My siblings and I had helped all summer on our small truck farm and so going back to school was an anticipated respite. Best of a;;, we could go school shopping and get some new things!
For us country kids, going to Honolulu’s department stores was like a much anticipated field trip. We’d already listed everything we wished, although knew we couldn’t afford all since my family was large, our parents’ income small.
We were especially thrilled to go to Kress’s. What a delight to find everything we wanted there at the famous but now defunct five and dime store.
Kress’s had a cornucopia of things and displays we rural kids could only gawk at. The soda fountain where sophisticated city folk dined was especially alluring. It was my secret desire, not fulfilled until I was a working adult, to sip a milkshake or savor an ice cream sundae at the counter.

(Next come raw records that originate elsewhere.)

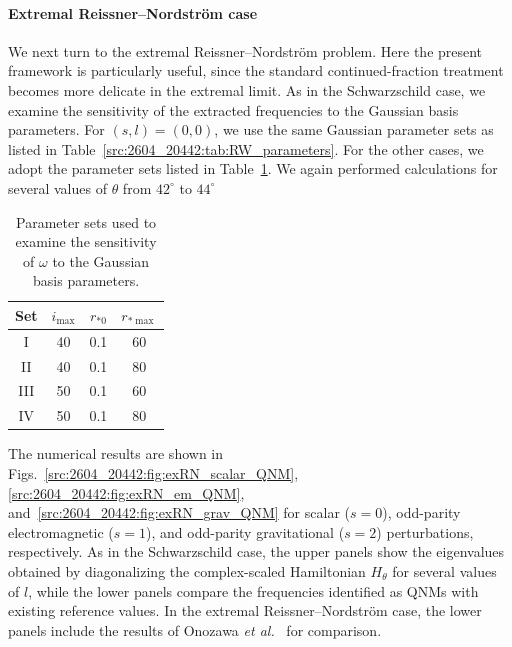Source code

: \paragraph{Extremal Reissner--Nordstr\"om case}
We next turn to the extremal Reissner--Nordstr\"om problem.
Here the present framework is particularly useful, since the standard continued-fraction treatment becomes more delicate in the extremal limit.
As in the Schwarzschild case, we examine the sensitivity of the extracted frequencies to the Gaussian basis parameters.
For $(s,l)=(0,0)$, we use the same Gaussian parameter sets as listed in Table~\ref{src:2604_20442:tab:RW_parameters}. For the other cases, we adopt the parameter sets listed in Table~\ref{src:2604_20442:tab:exRN_parameters}.
We again performed calculations for several values of $\theta$ from $42^\circ$ to $44^\circ$
\begin{table}[htbp]
  \centering
  \caption{Parameter sets used to examine the sensitivity of $\omega$ to the Gaussian basis parameters.}
  \label{src:2604_20442:tab:exRN_parameters}
  \begin{tabular}{cccc}
    \toprule
    Set & $i_{\max}$ & $r_{*0}$ & $r_{*\max}$ \\
    \midrule
    I & 40 & 0.1 & 60 \\
    II & 40 & 0.1 & 80 \\
    III & 50 & 0.1 & 60 \\
    IV & 50 & 0.1 & 80 \\
    \bottomrule
  \end{tabular}
\end{table}
The numerical results are shown in Figs.~\ref{src:2604_20442:fig:exRN_scalar_QNM}, \ref{src:2604_20442:fig:exRN_em_QNM}, and~\ref{src:2604_20442:fig:exRN_grav_QNM} for scalar ($s=0$), odd-parity electromagnetic ($s=1$), and odd-parity gravitational ($s=2$) perturbations, respectively.
As in the Schwarzschild case, the upper panels show the eigenvalues obtained by diagonalizing the complex-scaled Hamiltonian $H_\theta$ for several values of $l$, while the lower panels compare the frequencies identified as QNMs with existing reference values.
In the extremal Reissner--Nordstr\"om case, the lower panels include the results of Onozawa \textit{et al.\/}~\cite{Onozawa:1995vu} for comparison.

Our parents gave us money to buy pencils, tablets, crayons
and sometimes a pencil box or a fancy eraser. WE didn’t have back packs but home sewn totes into which we put our books and supplies.
The wonderful day was topped with an ice cream sandwich that cost only a dime.
On the way to the country limo that was bus service to the rural areas, we window shopped at the department stores, wishing we could buy clothes dressed on the mannequins.
But ready made store clothes were not in our parents’ budget. Instead, a fabric peddler visited farmhouses to sell yardage from his van. My mother allowed us to choose cloth for five new dresses to replace outgrown ones. Of course I often had to accept hand-me-downs from older sisters so didn’t get all new clothing.
The fabric peddler was our parents’ “landsman”(i.e., someone from the same village in Okinawa) so he trusted Mother to put the charges on her tab, meanwhile enjoying “talking story” which in pidgin means to catch up on gossip.
On a day free of farm chores, my older sisters and I trooped over to a dressmaker who lived on a distant farm, sometimes taking a short cut walking on the banks of taro patches along the way to arrive at her house. She was a stay-at-home mom who earned extra money sewing for neighbors while her children were in bed or at school. We’d select styles from the Sear’s catalog and she copied them as similar as possible.
Mother always directed they were sewn to “grow into” so at the beginning of each school year we looked almost matronly in oversized dresses until we later achieved more height and weight.
Later, when my sister and I were freshmen, my mother insisted we attend summer sewing classes run by the minister’s wife. Now there was no need to hire a dressmaker as she and and I sewed for the entire family. Although the garments didn’t look professionally sewn, they had to do. I kept sewing for years afterwards for myself, my husband and children, until fabric and pattern costs got prohibitively higher. Now when I need clothing, I go to the department stores and invariably ask myself,”can I sew it cheaper?” and the answer is a resounding NO! so my sewing machine remains dormant.
Reminiscing about school shopping leaves me nostalgic for the halcyon days of our youth, and I still enjoy hearing school bells ring.